╔══
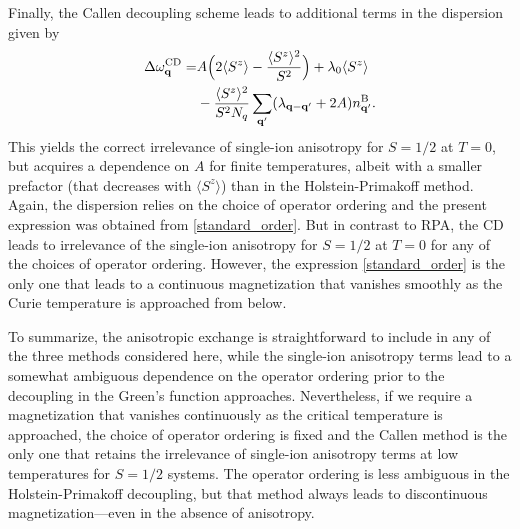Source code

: \documentclass[aps,prb,reprint,floatfix,superscriptaddress]{revtex4-2}
\begin{document}
Finally, the Callen decoupling scheme leads to additional terms in the dispersion given by
\begin{align}\label{callen_correction}
    \Delta\omega^\mathrm{CD}_\mathbf{q}=&A\Big(2\langle S^z\rangle-\frac{\langle S^z\rangle^2}{S^2}\Big)+\lambda_0\langle S^z\rangle\notag\\&-\frac{\langle S^z\rangle^2}{S^2N_q}\sum_{\mathbf{q}'}(\lambda_\mathbf{q-q'}+2A)n^\mathrm{B}_{\mathbf{q}'}.
\end{align}
This yields the correct irrelevance of single-ion anisotropy for $S=1/2$ at $T=0$, but acquires a dependence on $A$ for finite temperatures, albeit with a smaller prefactor (that decreases with $\langle S^z\rangle$) than in the Holstein-Primakoff method. Again, the dispersion relies on the choice of operator ordering and the present expression was obtained from \eqref{standard_order}. But in contrast to RPA, the CD leads to irrelevance of the single-ion anisotropy for $S=1/2$ at $T=0$ for any of the choices of operator ordering. However, the expression \eqref{standard_order} is the only one that leads to a continuous magnetization that vanishes smoothly as the Curie temperature is approached from below.

To summarize, the anisotropic exchange is straightforward to include in any of the three methods considered here, while the single-ion anisotropy terms lead to a somewhat ambiguous dependence on the operator ordering prior to the decoupling in the Green's function approaches. Nevertheless, if we require a magnetization that vanishes continuously as the critical temperature is approached, the choice of operator ordering is fixed and the Callen method is the only one that retains the irrelevance of single-ion anisotropy terms at low temperatures for $S=1/2$ systems. The operator ordering is less ambiguous in the Holstein-Primakoff decoupling, but that method always leads to discontinuous magnetization---even in the absence of anisotropy.
\end{document}
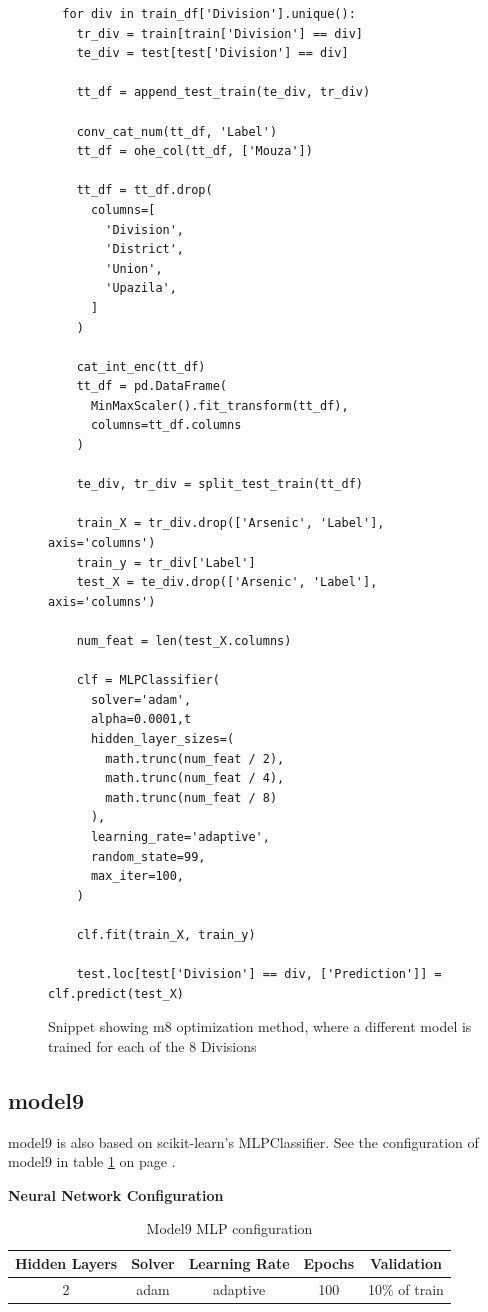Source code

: \begin{figure}[h]
    \begin{verbatim}
  for div in train_df['Division'].unique():
    tr_div = train[train['Division'] == div]
    te_div = test[test['Division'] == div]
    
    tt_df = append_test_train(te_div, tr_div)
    
    conv_cat_num(tt_df, 'Label')
    tt_df = ohe_col(tt_df, ['Mouza'])
    
    tt_df = tt_df.drop(
      columns=[
        'Division',
        'District',
        'Union',
        'Upazila',
      ]
    )
    
    cat_int_enc(tt_df)
    tt_df = pd.DataFrame(
      MinMaxScaler().fit_transform(tt_df), 
      columns=tt_df.columns
    )
    
    te_div, tr_div = split_test_train(tt_df)
    
    train_X = tr_div.drop(['Arsenic', 'Label'], axis='columns')
    train_y = tr_div['Label']
    test_X = te_div.drop(['Arsenic', 'Label'], axis='columns')
    
    num_feat = len(test_X.columns)
    
    clf = MLPClassifier(
      solver='adam',
      alpha=0.0001,t
      hidden_layer_sizes=(
        math.trunc(num_feat / 2), 
        math.trunc(num_feat / 4), 
        math.trunc(num_feat / 8)
      ),
      learning_rate='adaptive',
      random_state=99,
      max_iter=100,
    )
    
    clf.fit(train_X, train_y)
    
    test.loc[test['Division'] == div, ['Prediction']] = clf.predict(test_X)
    \end{verbatim}
    \caption{Snippet showing m8 optimization method, where a different model is trained for each of the 8 Divisions}
    \label{fig:x m8_code}
\end{figure}

\subsection{model9}

model9 is also based on scikit-learn's MLPClassifier. See the configuration of model9 in table \ref{tbl:x m9_config} on page \pageref{tbl:x m9_config}.

\textbf{Neural Network Configuration}

\begin{table}
    \centering
    \begin{tabular}{c c c c c} 
         \toprule
         Hidden Layers & Solver & Learning Rate & Epochs & Validation \\ [0.5ex] 
         \midrule
         2 & adam & adaptive & 100 & 10\% of train\\ 
         \bottomrule
    \end{tabular}
    \caption{Model9 MLP configuration}
    \label{tbl:x m9_config}
\end{table}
╚══
Output every record exactly, minus the pictures.

WRITTEN RESPONSE:
Source code

: \documentclass[aps,prb,reprint,floatfix,superscriptaddress]{revtex4-2}
\begin{document}
Finally, the Callen decoupling scheme leads to additional terms in the dispersion given by
\begin{align}\label{callen_correction}
    \Delta\omega^\mathrm{CD}_\mathbf{q}=&A\Big(2\langle S^z\rangle-\frac{\langle S^z\rangle^2}{S^2}\Big)+\lambda_0\langle S^z\rangle\notag\\&-\frac{\langle S^z\rangle^2}{S^2N_q}\sum_{\mathbf{q}'}(\lambda_\mathbf{q-q'}+2A)n^\mathrm{B}_{\mathbf{q}'}.
\end{align}
This yields the correct irrelevance of single-ion anisotropy for $S=1/2$ at $T=0$, but acquires a dependence on $A$ for finite temperatures, albeit with a smaller prefactor (that decreases with $\langle S^z\rangle$) than in the Holstein-Primakoff method. Again, the dispersion relies on the choice of operator ordering and the present expression was obtained from \eqref{standard_order}. But in contrast to RPA, the CD leads to irrelevance of the single-ion anisotropy for $S=1/2$ at $T=0$ for any of the choices of operator ordering. However, the expression \eqref{standard_order} is the only one that leads to a continuous magnetization that vanishes smoothly as the Curie temperature is approached from below.

To summarize, the anisotropic exchange is straightforward to include in any of the three methods considered here, while the single-ion anisotropy terms lead to a somewhat ambiguous dependence on the operator ordering prior to the decoupling in the Green's function approaches. Nevertheless, if we require a magnetization that vanishes continuously as the critical temperature is approached, the choice of operator ordering is fixed and the Callen method is the only one that retains the irrelevance of single-ion anisotropy terms at low temperatures for $S=1/2$ systems. The operator ordering is less ambiguous in the Holstein-Primakoff decoupling, but that method always leads to discontinuous magnetization---even in the absence of anisotropy.
\end{document}
Source code

: \begin{figure}[h]
    \begin{verbatim}
  for div in train_df['Division'].unique():
    tr_div = train[train['Division'] == div]
    te_div = test[test['Division'] == div]
    
    tt_df = append_test_train(te_div, tr_div)
    
    conv_cat_num(tt_df, 'Label')
    tt_df = ohe_col(tt_df, ['Mouza'])
    
    tt_df = tt_df.drop(
      columns=[
        'Division',
        'District',
        'Union',
        'Upazila',
      ]
    )
    
    cat_int_enc(tt_df)
    tt_df = pd.DataFrame(
      MinMaxScaler().fit_transform(tt_df), 
      columns=tt_df.columns
    )
    
    te_div, tr_div = split_test_train(tt_df)
    
    train_X = tr_div.drop(['Arsenic', 'Label'], axis='columns')
    train_y = tr_div['Label']
    test_X = te_div.drop(['Arsenic', 'Label'], axis='columns')
    
    num_feat = len(test_X.columns)
    
    clf = MLPClassifier(
      solver='adam',
      alpha=0.0001,t
      hidden_layer_sizes=(
        math.trunc(num_feat / 2), 
        math.trunc(num_feat / 4), 
        math.trunc(num_feat / 8)
      ),
      learning_rate='adaptive',
      random_state=99,
      max_iter=100,
    )
    
    clf.fit(train_X, train_y)
    
    test.loc[test['Division'] == div, ['Prediction']] = clf.predict(test_X)
    \end{verbatim}
    \caption{Snippet showing m8 optimization method, where a different model is trained for each of the 8 Divisions}
    \label{fig:x m8_code}
\end{figure}

\subsection{model9}

model9 is also based on scikit-learn's MLPClassifier. See the configuration of model9 in table \ref{tbl:x m9_config} on page \pageref{tbl:x m9_config}.

\textbf{Neural Network Configuration}

\begin{table}
    \centering
    \begin{tabular}{c c c c c} 
         \toprule
         Hidden Layers & Solver & Learning Rate & Epochs & Validation \\ [0.5ex] 
         \midrule
         2 & adam & adaptive & 100 & 10\% of train\\ 
         \bottomrule
    \end{tabular}
    \caption{Model9 MLP configuration}
    \label{tbl:x m9_config}
\end{table}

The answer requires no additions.